It’s that time of the year when the political buzz is at its peak and all eyes are focussed on those crucial voting weeks. Election 2019 is just a couple of weeks away and parties are busy in a last-ditch effort to impress the 900 million voters who will soon be deciding their fate.
Making 2019 more interesting are the 84 million people, mostly youth, who will head to polls for the first time this year. Given their massive size and influence, youngsters today have grown to become a major focal point for parties and politicians alike. First-time voters, in particular, are more educated, better informed and tech-savvy than before, making them extremely hard to ignore.
The countdown to the D-day has begun in full earnest. Soon, millions of Indians will make a choice to either exercise their right or stay away from this political fight. Piplsay dives into the election mania to figure out how engaged the typical Indian voters* are and what are the rights they seek to enjoy.
Vote for change
In what can be seen as a positive sign, almost 7 out of 10 Indians seem keenly invested in the election process. This includes 60% respondents in the age group of 18-24 yrs and 68% respondents in the 25-34 yr age bracket. Unlike before, youngsters today know exactly what they want from their leaders and will go to great lengths to ensure that their voices are heard.
On the other hand, political indifference is the foremost reason why people choose not to vote. While this sentiment could stem from their disappointment with the government, the urban middle and upper class’s non-dependence on the state could be another factor fueling this trend.
With more and more people shifting to other cities for better education, job opportunities and marriage, domestic migration has come to become an important issue. Largely made up of married women and youngsters, this segment is most prone to be excluded from the election process, often due to tedious registration process or lack of awareness about voting rights.
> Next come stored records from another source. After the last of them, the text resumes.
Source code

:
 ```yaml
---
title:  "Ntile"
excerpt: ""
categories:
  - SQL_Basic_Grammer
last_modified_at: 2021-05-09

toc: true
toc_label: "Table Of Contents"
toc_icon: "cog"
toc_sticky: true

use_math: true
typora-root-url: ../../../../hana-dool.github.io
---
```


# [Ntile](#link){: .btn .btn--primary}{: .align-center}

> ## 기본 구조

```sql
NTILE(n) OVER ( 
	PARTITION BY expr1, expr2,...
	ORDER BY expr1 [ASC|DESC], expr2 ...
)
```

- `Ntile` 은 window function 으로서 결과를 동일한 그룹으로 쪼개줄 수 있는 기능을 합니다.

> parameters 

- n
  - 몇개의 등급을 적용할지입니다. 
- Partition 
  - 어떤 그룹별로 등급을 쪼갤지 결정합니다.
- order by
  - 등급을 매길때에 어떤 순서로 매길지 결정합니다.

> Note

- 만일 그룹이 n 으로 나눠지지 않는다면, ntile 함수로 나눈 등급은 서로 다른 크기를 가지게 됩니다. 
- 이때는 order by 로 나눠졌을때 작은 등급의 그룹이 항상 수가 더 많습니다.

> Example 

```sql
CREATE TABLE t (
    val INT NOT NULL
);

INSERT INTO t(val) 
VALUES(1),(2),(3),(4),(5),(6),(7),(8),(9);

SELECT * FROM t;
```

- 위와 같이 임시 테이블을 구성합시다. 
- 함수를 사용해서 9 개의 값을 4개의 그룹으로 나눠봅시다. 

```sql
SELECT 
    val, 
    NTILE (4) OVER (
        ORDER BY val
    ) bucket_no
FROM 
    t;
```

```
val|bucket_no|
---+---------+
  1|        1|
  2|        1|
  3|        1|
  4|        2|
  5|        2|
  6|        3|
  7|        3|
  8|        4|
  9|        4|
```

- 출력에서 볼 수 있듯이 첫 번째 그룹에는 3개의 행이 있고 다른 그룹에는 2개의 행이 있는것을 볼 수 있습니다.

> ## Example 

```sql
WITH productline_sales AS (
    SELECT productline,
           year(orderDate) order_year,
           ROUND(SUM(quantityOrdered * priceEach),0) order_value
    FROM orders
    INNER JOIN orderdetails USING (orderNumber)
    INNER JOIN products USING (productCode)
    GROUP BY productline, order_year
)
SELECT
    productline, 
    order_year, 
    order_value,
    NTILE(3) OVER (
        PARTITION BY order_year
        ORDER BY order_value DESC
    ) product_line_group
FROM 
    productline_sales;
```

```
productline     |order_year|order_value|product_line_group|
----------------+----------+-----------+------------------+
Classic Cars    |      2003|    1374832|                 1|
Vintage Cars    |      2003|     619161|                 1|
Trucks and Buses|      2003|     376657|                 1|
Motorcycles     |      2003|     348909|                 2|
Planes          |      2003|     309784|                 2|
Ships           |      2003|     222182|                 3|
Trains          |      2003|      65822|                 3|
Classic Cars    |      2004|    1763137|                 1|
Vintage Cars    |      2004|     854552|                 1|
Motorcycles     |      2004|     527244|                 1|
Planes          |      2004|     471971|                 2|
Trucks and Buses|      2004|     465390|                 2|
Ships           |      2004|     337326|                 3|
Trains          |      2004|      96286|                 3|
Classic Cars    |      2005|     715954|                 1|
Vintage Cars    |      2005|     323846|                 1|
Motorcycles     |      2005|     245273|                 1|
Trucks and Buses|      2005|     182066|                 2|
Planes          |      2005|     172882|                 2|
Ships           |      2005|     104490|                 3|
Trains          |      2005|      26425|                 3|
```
According to official data, 280 million registered voters did not cast their vote in 2014 elections. That’s one-third of the 834 million people who were eligible to vote at that time
While disinterest in politics could also be a reason for this huge non-participation, the impact of the above-mentioned factors cannot be ruled out either.
More options, more votes!
With both urbanization and political awareness at its peak, the demand for a more inclusive election process is fast gaining ground. According to the Piplsay survey, a majority of respondents seem to favor both compulsory and online voting for increased people participation. Similarly, for migrant voters, extending privileges like the postal ballot, so far limited to only members of the armed forces and overseas government officials, seem to be the most favored option.
Though the Election Commission has for long dismissed these voting methods for logistical and security reasons, people nonetheless continue to push for change, as clearly revealed by the Piplsay survey. The issue is only set to gather more momentum with the government’s latest decision to allow 3.1 million NRI’s to participate in Indian elections through proxy voting.
Will they, Won’t they?
Given the current political discourse and its ramifications, 2019 can easily be called the mother of all elections. With a record 900 million voters eligible to vote for over 2200 odd political parties, it will surely be a contest like no other.
But will Indian voters come out in large numbers or will they choose to remain indifferent? That an interesting question whose answer is hard to predict. For the only thing predictable about Indian elections is that they are unpredictable.